Following up with #682, I wanted to know why messages sent from our producer had evenly numbered offsets in kafka and why the high-watermark for that topic/partition was always NumberOfMessages+1.

So I created a simple topic:

bin/kafka-topics.sh --create --bootstrap-server localhost:9092 --replication-factor 1 --partitions 1 --topic test

Then I created a simple transactional producer, and admin to display watermark:

const { Kafka } = require('kafkajs')

const kafka = new Kafka({
  brokers: ['127.0.0.1:9092'],
  clientId: 'producer',
})

const config = {
  idempotent: true,
  maxInFlightRequests: 1,
  transactionalId: 'id',
}

const admin = kafka.admin()
const producer = kafka.producer(config)

const run = async() => {
  await admin.connect()
  await producer.connect()

  const transaction = await producer.transaction()
  try {
    await transaction.send({
      topic: 'test',
      messages: [
        { key: 'a', value: '1' },
      ],
    })
    await transaction.commit()
  } catch (ex) {
    await transaction.abort()
    console.log(ex)
  }

  const offsets = await admin.fetchTopicOffsets('test')
  console.log(offsets)

  await admin.disconnect()
  await producer.disconnect()
}

run().catch(console.error)

The first run of the code produced:

[ { partition: 0, offset: '2', high: '2', low: '0' } ]

The second produced:

[ { partition: 0, offset: '4', high: '4', low: '0' } ]

The third produced:

[ { partition: 0, offset: '6', high: '6', low: '0' } ]

As you can see, the offset and high watermark increments by two even though I'm only sending one message.

Next, I modified the code to use the producer to send the message:

...
  await producer.connect()

  try {
    await producer.send({
      topic: 'test',
      messages: [
        { key: 'a', value: '1' },
      ],
    })
  } catch (ex) {
    console.log(ex)
  }

  const offsets = await admin.fetchTopicOffsets('test')
  console.log(offsets)
...

The first run of the modified code produced:

[ { partition: 0, offset: '7', high: '7', low: '0' } ]

The second produced:

[ { partition: 0, offset: '8', high: '8', low: '0' } ]

The third produced:

[ { partition: 0, offset: '9', high: '9', low: '0' } ]

Now the offset and high watermark is only incrementing by one, as one would assume.

Consuming the topic from the beginning retrieves six messages (as expected since I sent 3 via transaction and 3 via producer):

const { Kafka } = require('kafkajs')

const kafka = new Kafka({
  brokers: ['127.0.0.1:9092'],
  clientId: 'consumer',
})

const topic = 'test'
const consumer = kafka.consumer({ groupId: 'test-group' })

const run = async() => {
  await consumer.connect()
  await consumer.subscribe({ topic, fromBeginning: true })
  await consumer.run({
    eachMessage: async ({ topic, partition, message }) => {
      const prefix = `${topic}[${partition} | ${message.offset}] / ${message.timestamp}`
      console.log(`- ${prefix} ${message.key}#${message.value}`)
    },
  })
}

run().catch(console.error)

Output:

- test[0 | 0] / 1585749266604 a#1
- test[0 | 2] / 1585749280837 a#1
- test[0 | 4] / 1585749367956 a#1
- test[0 | 6] / 1585749576105 a#1
- test[0 | 7] / 1585749698091 a#1
- test[0 | 8] / 1585749812388 a#1
Nevon commented 4 years ago

I haven't looked at transactions in over a year (maybe closer to two), but unless I'm mistaken, when you call commit, what happens is that the transaction coordinator writes a transaction commit marker to the partition.

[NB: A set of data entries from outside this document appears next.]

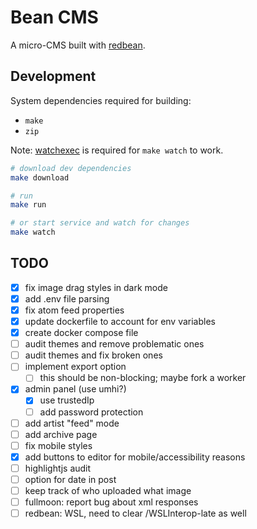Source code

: # Bean CMS

A micro-CMS built with [redbean](https://redbean.dev).

## Development

System dependencies required for building:

* `make`
* `zip`

Note: [watchexec](https://github.com/watchexec/watchexec) is required for `make watch` to work.

```bash
# download dev dependencies
make download

# run
make run

# or start service and watch for changes
make watch
```

## TODO

- [x] fix image drag styles in dark mode
- [x] add .env file parsing
- [x] fix atom feed properties
- [x] update dockerfile to account for env variables
- [x] create docker compose file
- [ ] audit themes and remove problematic ones
- [ ] audit themes and fix broken ones
- [ ] implement export option
  - [ ] this should be non-blocking; maybe fork a worker
- [x] admin panel (use umhi?)
  - [x] use trustedIp
  - [ ] add password protection
- [ ] add artist "feed" mode
- [ ] add archive page
- [ ] fix mobile styles
- [x] add buttons to editor for mobile/accessibility reasons
- [ ] highlightjs audit
- [ ] option for date in post
- [ ] keep track of who uploaded what image
- [ ] fullmoon: report bug about xml responses
- [ ] redbean: WSL, need to clear /WSLInterop-late as well 
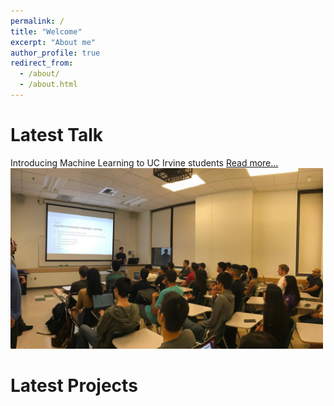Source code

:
 ```yaml
---
permalink: /
title: "Welcome"
excerpt: "About me"
author_profile: true
redirect_from: 
  - /about/
  - /about.html
---
```


Latest Talk
======

Introducing Machine Learning to UC Irvine students [Read more...](https://avourakis.github.io/portfolio)
<img src="/images/test_image.jpg" alt="Talk at UCI" style="width: 500px;"/>


Latest Projects
======

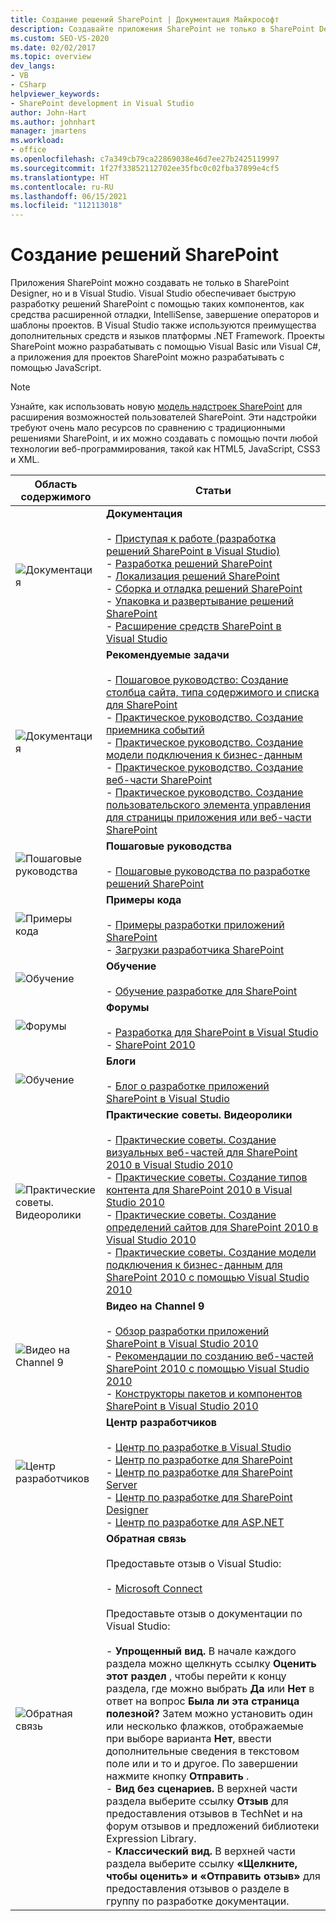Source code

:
```yaml
---
title: Создание решений SharePoint | Документация Майкрософт
description: Создавайте приложения SharePoint не только в SharePoint Designer, но и в Visual Studio.
ms.custom: SEO-VS-2020
ms.date: 02/02/2017
ms.topic: overview
dev_langs:
- VB
- CSharp
helpviewer_keywords:
- SharePoint development in Visual Studio
author: John-Hart
ms.author: johnhart
manager: jmartens
ms.workload:
- office
ms.openlocfilehash: c7a349cb79ca22869038e46d7ee27b2425119997
ms.sourcegitcommit: 1f27f33852112702ee35fbc0c02fba37899e4cf5
ms.translationtype: HT
ms.contentlocale: ru-RU
ms.lasthandoff: 06/15/2021
ms.locfileid: "112113018"
---
```

# <a name="create-sharepoint-solutions"></a>Создание решений SharePoint

  Приложения SharePoint можно создавать не только в SharePoint Designer, но и в Visual Studio. Visual Studio обеспечивает быструю разработку решений SharePoint с помощью таких компонентов, как средства расширенной отладки, IntelliSense, завершение операторов и шаблоны проектов. В Visual Studio также используются преимущества дополнительных средств и языков платформы .NET Framework. Проекты SharePoint можно разрабатывать с помощью Visual Basic или Visual C#, а приложения для проектов SharePoint можно разрабатывать с помощью JavaScript.

> [!NOTE]
> Узнайте, как использовать новую [модель надстроек SharePoint](/sharepoint/dev/sp-add-ins/sharepoint-add-ins) для расширения возможностей пользователей SharePoint. Эти надстройки требуют очень мало ресурсов по сравнению с традиционными решениями SharePoint, и их можно создавать с помощью почти любой технологии веб-программирования, такой как HTML5, JavaScript, CSS3 и XML.

|Область содержимого|Статьи|
|-|-|
|![Документация](../sharepoint/media/vs-icon-documentation.gif "Документация")|**Документация**<br /><br /> -   [Приступая к работе (разработка решений SharePoint в Visual Studio)](../sharepoint/getting-started-sharepoint-development-in-visual-studio.md)<br />-   [Разработка решений SharePoint](../sharepoint/developing-sharepoint-solutions.md)<br />-   [Локализация решений SharePoint](../sharepoint/localizing-sharepoint-solutions.md)<br />-   [Сборка и отладка решений SharePoint](../sharepoint/building-and-debugging-sharepoint-solutions.md)<br />-   [Упаковка и развертывание решений SharePoint](../sharepoint/packaging-and-deploying-sharepoint-solutions.md)<br />-   [Расширение средств SharePoint в Visual Studio](../sharepoint/extending-the-sharepoint-tools-in-visual-studio.md)|
|![Документация](../sharepoint/media/vs-icon-documentation.gif "Документация")|**Рекомендуемые задачи**<br /><br /> -   [Пошаговое руководство: Создание столбца сайта, типа содержимого и списка для SharePoint](../sharepoint/walkthrough-create-a-site-column-content-type-and-list-for-sharepoint.md)<br />-   [Практическое руководство. Создание приемника событий](../sharepoint/how-to-create-an-event-receiver.md)<br />-   [Практическое руководство. Создание модели подключения к бизнес-данным](../sharepoint/how-to-create-a-bdc-model.md)<br />-   [Практическое руководство. Создание веб-части SharePoint](../sharepoint/how-to-create-a-sharepoint-web-part.md)<br />-   [Практическое руководство. Создание пользовательского элемента управления для страницы приложения или веб-части SharePoint](../sharepoint/how-to-create-a-user-control-for-a-sharepoint-application-page-or-web-part.md)|
|![Пошаговые руководства](../sharepoint/media/vs-icon-walkthroughs.gif "Пошаговые руководства")|**Пошаговые руководства**<br /><br /> -   [Пошаговые руководства по разработке решений SharePoint](../sharepoint/sharepoint-development-walkthroughs.md)|
|![Примеры кода](../sharepoint/media/vs-icon-codesamples.gif "Примеры кода")|**Примеры кода**<br /><br /> -   [Примеры разработки приложений SharePoint](../sharepoint/sharepoint-development-samples.md)<br />-   [Загрузки разработчика SharePoint](/sharepoint/dev/)|
|![Обучение](../sharepoint/media/vs-icon-training.gif "Обучение")|**Обучение**<br /><br /> -   [Обучение разработке для SharePoint](/sharepoint/dev/)|
|![Форумы](../sharepoint/media/vs-icon-forums.gif "Форумы")|**Форумы**<br /><br /> -   [Разработка для SharePoint в Visual Studio](https://social.msdn.microsoft.com/Forums/vstudio/home?forum=vssharepointdevelopment)<br />-   [SharePoint 2010](https://social.msdn.microsoft.com/Forums/sharepoint/home?category=sharepoint2010,sharepoint)|
|![Обучение](../sharepoint/media/vs-icon-training.gif "Обучение")|**Блоги**<br /><br /> -   [Блог о разработке приложений SharePoint в Visual Studio](/archive/blogs/vssharepointtoolsblog/)|
|![Практические советы. Видеоролики](../sharepoint/media/vs-icon-howdoivideos.gif "Инструкции Видеоролики")|**Практические советы. Видеоролики**<br /><br /> -   [Практические советы. Создание визуальных веб-частей для SharePoint 2010 в Visual Studio 2010](https://visualstudio.microsoft.com/)<br />-   [Практические советы. Создание типов контента для SharePoint 2010 в Visual Studio 2010](/previous-versions/visualstudio/visual-studio-2010/dd831853\(v\=vs.100\))<br />-   [Практические советы. Создание определений сайтов для SharePoint 2010 в Visual Studio 2010](/previous-versions/visualstudio/visual-studio-2010/dd831853\(v\=vs.100\))<br />-   [Практические советы. Создание модели подключения к бизнес-данным для SharePoint 2010 с помощью Visual Studio 2010](/previous-versions/visualstudio/visual-studio-2010/dd831853\(v\=vs.100\))|
|![Видео на Channel 9](../sharepoint/media/vs-icon-channel9videos.gif "Видеоматериалы канала 9")|**Видео на Channel 9**<br /><br /> -   [Обзор разработки приложений SharePoint в Visual Studio 2010](https://channel9.msdn.com/blogs/funkyonex/overview-of-sharepoint-development-in-visual-studio-2010)<br />-   [Рекомендации по созданию веб-частей SharePoint 2010 с помощью Visual Studio 2010](https://channel9.msdn.com/blogs/funkyonex/best-practices-on-building-sharepoint-2010-web-parts-with-visual-studio-2010)<br />-   [Конструкторы пакетов и компонентов SharePoint в Visual Studio 2010](https://channel9.msdn.com/blogs/funkyonex/sharepoint-feature-and-package-designers-in-visual-studio-2010)|
|![Центр разработчиков](../sharepoint/media/vs-icon-msdndevcenter.gif "Центр разработчиков")|**Центр разработчиков**<br /><br /> -   [Центр по разработке в Visual Studio](https://visualstudio.microsoft.com/)<br />-   [Центр по разработке для SharePoint](/sharepoint/dev/)<br />-   [Центр по разработке для SharePoint Server](/previous-versions/office/fp161348\(v\=office.15\))<br />-   [Центр по разработке для SharePoint Designer](/previous-versions/office/fp161348\(v\=office.15\))<br />-   [Центр по разработке для ASP.NET](/previous-versions/msdn10/aa336522(v=msdn.10))|
|![Обратная связь](../sharepoint/media/vs-icon-feedback.gif "Отправка отзывов")|**Обратная связь**<br /><br /> Предоставьте отзыв о Visual Studio:<br /><br /> -   [Microsoft Connect](/collaborate/connect-redirect)<br /><br /> Предоставьте отзыв о документации по Visual Studio:<br /><br /> -   **Упрощенный вид.** В начале каждого раздела можно щелкнуть ссылку **Оценить этот раздел** , чтобы перейти к концу раздела, где можно выбрать **Да** или **Нет** в ответ на вопрос **Была ли эта страница полезной?** Затем можно установить один или несколько флажков, отображаемые при выборе варианта **Нет**, ввести дополнительные сведения в текстовом поле или и то и другое. По завершении нажмите кнопку **Отправить** .<br />-   **Вид без сценариев.** В верхней части раздела выберите ссылку **Отзыв** для предоставления отзывов в TechNet и на форум отзывов и предложений библиотеки Expression Library.<br />-   **Классический вид.** В верхней части раздела выберите ссылку **«Щелкните, чтобы оценить» и «Отправить отзыв»** для предоставления отзывов о разделе в группу по разработке документации.|
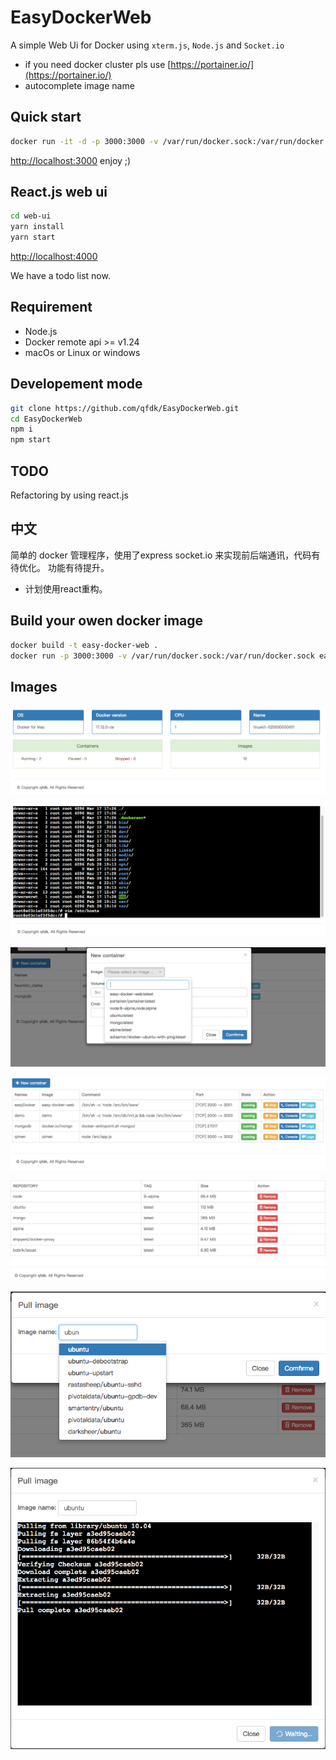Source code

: # EasyDockerWeb

A simple Web Ui for Docker using `xterm.js`, `Node.js` and `Socket.io`

- if you need docker cluster pls use [https://portainer.io/](https://portainer.io/)
- autocomplete image name

## Quick start

```bash
docker run -it -d -p 3000:3000 -v /var/run/docker.sock:/var/run/docker.sock qfdk/easydockerweb
```

[http://localhost:3000](http://localhost:3000) enjoy ;)

## React.js web ui

```bash
cd web-ui
yarn install
yarn start
```
[http://localhost:4000](http://localhost:4000)

We have a todo list now.

## Requirement

- Node.js
- Docker remote api >= v1.24
- macOs or Linux or windows

## Developement mode

```bash
git clone https://github.com/qfdk/EasyDockerWeb.git
cd EasyDockerWeb
npm i 
npm start
```

## TODO

Refactoring by using react.js

## 中文

简单的 docker 管理程序，使用了express socket.io 来实现前后端通讯，代码有待优化。
功能有待提升。

- 计划使用react重构。

## Build your owen docker image

```bash
docker build -t easy-docker-web .
docker run -p 3000:3000 -v /var/run/docker.sock:/var/run/docker.sock easy-docker-web
```
## Images

![overview](./images/overview.png)

![terminal](./images/terminal.png)

![newContainer](./images/newContainer.png)

![containers](./images/containers.png)

![images](./images/images.png)

![pull](./images/pull.png)

![pull2](./images/pull2.png)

A transaction commit marker is how a consumer knows whether or not a certain message has actually been committed or is currently part of an open transaction (or one that has been rolled back).

When a consumer reads from the partition, any message that does not have an associated transaction commit marker will not be returned to the user (assuming the client understands transactions and is configured to only read committed messages). So the phantom message you are talking about is that transaction commit marker.

You can verify this by publishing N messages within a single transaction before committing, and you should see the offset incrementing by N+1.